- Data records -
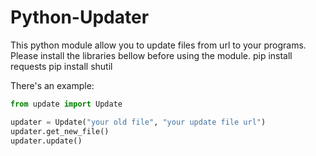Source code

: # Python-Updater
This python module allow you to update files from url to your programs.
Please install the libraries bellow before using the module.
pip install requests
pip install shutil

There's an example:
```python
from update import Update

updater = Update("your old file", "your update file url")
updater.get_new_file()
updater.update()
```
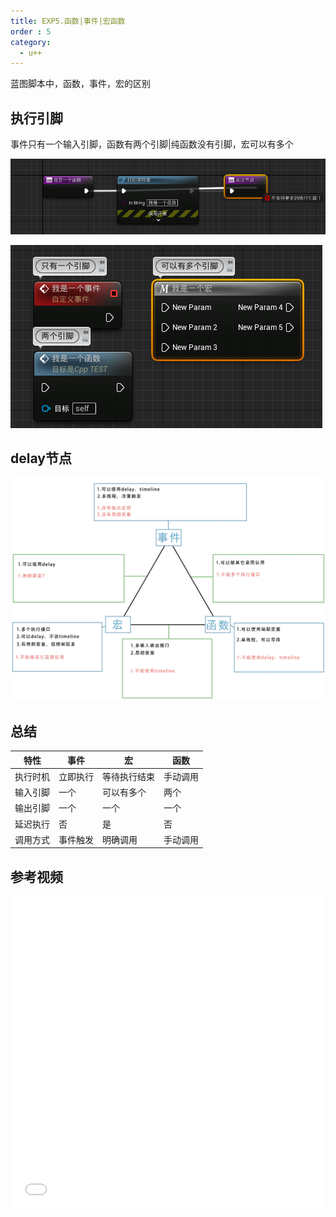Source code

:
```yaml
---
title: EXP5.函数|事件|宏函数
order : 5
category:
  - u++
---
```


<ChatMessage avatar="../../assets/emoji/hh.png" :avatarWidth="40">
蓝图脚本中，函数，事件，宏的区别
</ChatMessage>

## 执行引脚

<ChatMessage avatar="../../assets/emoji/blzt.png" :avatarWidth="40">
事件只有一个输入引脚，函数有两个引脚|纯函数没有引脚，宏可以有多个
</ChatMessage>

![](..%2Fassets%2Ffunction1.png)

![](..%2Fassets%2Ffem.png)

## delay节点

![[图片作者](https://space.bilibili.com/304436074)](..%2Fassets%2Ffunctionmarcoeventmap.jpg)

## 总结

| 特性   | 事件   | 宏      | 函数   |
|------|------|--------|------|
| 执行时机 | 立即执行 | 等待执行结束 | 手动调用 |
| 输入引脚 | 一个   | 可以有多个  | 两个   |
| 输出引脚 | 一个   | 一个     | 一个   |
| 延迟执行 | 否    | 是      | 否    |
| 调用方式 | 事件触发 | 明确调用   | 手动调用 |

## 参考视频

<iframe src="//player.bilibili.com/player.html?aid=641399138&bvid=BV1iY4y1b7ia&cid=717977549&p=1" scrolling="no" border="0" frameborder="no" framespacing="0" allowfullscreen="true" width
="100%" height=500px> </iframe>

- Task instructions -
In the material above, find each line that contains the word "from", and select it.

- Exercise answer -
This python module allow you to update files from url to your programs.
from update import Update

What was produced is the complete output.